*** DATA RECORDS ***
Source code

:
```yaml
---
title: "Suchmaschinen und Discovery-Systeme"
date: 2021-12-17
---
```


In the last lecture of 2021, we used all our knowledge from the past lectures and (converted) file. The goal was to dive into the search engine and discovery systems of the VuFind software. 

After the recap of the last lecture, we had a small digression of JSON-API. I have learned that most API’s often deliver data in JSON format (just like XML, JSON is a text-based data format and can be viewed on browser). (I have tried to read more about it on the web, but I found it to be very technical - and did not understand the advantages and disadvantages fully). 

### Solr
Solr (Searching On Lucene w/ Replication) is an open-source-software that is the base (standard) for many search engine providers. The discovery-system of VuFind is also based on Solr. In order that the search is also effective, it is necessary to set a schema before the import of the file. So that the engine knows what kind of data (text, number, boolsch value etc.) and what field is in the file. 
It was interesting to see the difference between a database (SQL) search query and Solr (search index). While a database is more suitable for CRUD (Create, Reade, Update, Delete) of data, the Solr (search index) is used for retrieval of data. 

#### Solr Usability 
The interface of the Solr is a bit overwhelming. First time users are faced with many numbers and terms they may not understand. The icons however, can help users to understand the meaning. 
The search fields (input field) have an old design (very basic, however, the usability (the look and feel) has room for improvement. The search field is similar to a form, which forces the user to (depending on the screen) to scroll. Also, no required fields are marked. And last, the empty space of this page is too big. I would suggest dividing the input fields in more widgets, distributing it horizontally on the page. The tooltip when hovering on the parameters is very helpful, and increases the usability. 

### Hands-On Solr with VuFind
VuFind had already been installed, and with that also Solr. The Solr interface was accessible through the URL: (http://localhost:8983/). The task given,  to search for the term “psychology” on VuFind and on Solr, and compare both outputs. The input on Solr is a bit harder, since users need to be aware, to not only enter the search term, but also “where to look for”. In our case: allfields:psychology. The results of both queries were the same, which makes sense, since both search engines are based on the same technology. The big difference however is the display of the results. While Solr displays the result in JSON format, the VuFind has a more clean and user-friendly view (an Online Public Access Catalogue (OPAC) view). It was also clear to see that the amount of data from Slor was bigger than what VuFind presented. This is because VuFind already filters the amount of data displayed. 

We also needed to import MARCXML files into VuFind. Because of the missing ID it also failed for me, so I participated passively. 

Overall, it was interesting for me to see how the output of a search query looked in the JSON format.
***
> **EXERCISE GOAL**
Each record should be given again exactly as it reads.

> **YOUR RESPONSE**
Source code

:
```yaml
---
title: "Suchmaschinen und Discovery-Systeme"
date: 2021-12-17
---
```


In the last lecture of 2021, we used all our knowledge from the past lectures and (converted) file. The goal was to dive into the search engine and discovery systems of the VuFind software. 

After the recap of the last lecture, we had a small digression of JSON-API. I have learned that most API’s often deliver data in JSON format (just like XML, JSON is a text-based data format and can be viewed on browser). (I have tried to read more about it on the web, but I found it to be very technical - and did not understand the advantages and disadvantages fully). 

### Solr
Solr (Searching On Lucene w/ Replication) is an open-source-software that is the base (standard) for many search engine providers. The discovery-system of VuFind is also based on Solr. In order that the search is also effective, it is necessary to set a schema before the import of the file. So that the engine knows what kind of data (text, number, boolsch value etc.) and what field is in the file. 
It was interesting to see the difference between a database (SQL) search query and Solr (search index). While a database is more suitable for CRUD (Create, Reade, Update, Delete) of data, the Solr (search index) is used for retrieval of data. 

#### Solr Usability 
The interface of the Solr is a bit overwhelming. First time users are faced with many numbers and terms they may not understand. The icons however, can help users to understand the meaning. 
The search fields (input field) have an old design (very basic, however, the usability (the look and feel) has room for improvement. The search field is similar to a form, which forces the user to (depending on the screen) to scroll. Also, no required fields are marked. And last, the empty space of this page is too big. I would suggest dividing the input fields in more widgets, distributing it horizontally on the page. The tooltip when hovering on the parameters is very helpful, and increases the usability. 

### Hands-On Solr with VuFind
VuFind had already been installed, and with that also Solr. The Solr interface was accessible through the URL: (http://localhost:8983/). The task given,  to search for the term “psychology” on VuFind and on Solr, and compare both outputs. The input on Solr is a bit harder, since users need to be aware, to not only enter the search term, but also “where to look for”. In our case: allfields:psychology. The results of both queries were the same, which makes sense, since both search engines are based on the same technology. The big difference however is the display of the results. While Solr displays the result in JSON format, the VuFind has a more clean and user-friendly view (an Online Public Access Catalogue (OPAC) view). It was also clear to see that the amount of data from Slor was bigger than what VuFind presented. This is because VuFind already filters the amount of data displayed. 

We also needed to import MARCXML files into VuFind. Because of the missing ID it also failed for me, so I participated passively. 

Overall, it was interesting for me to see how the output of a search query looked in the JSON format.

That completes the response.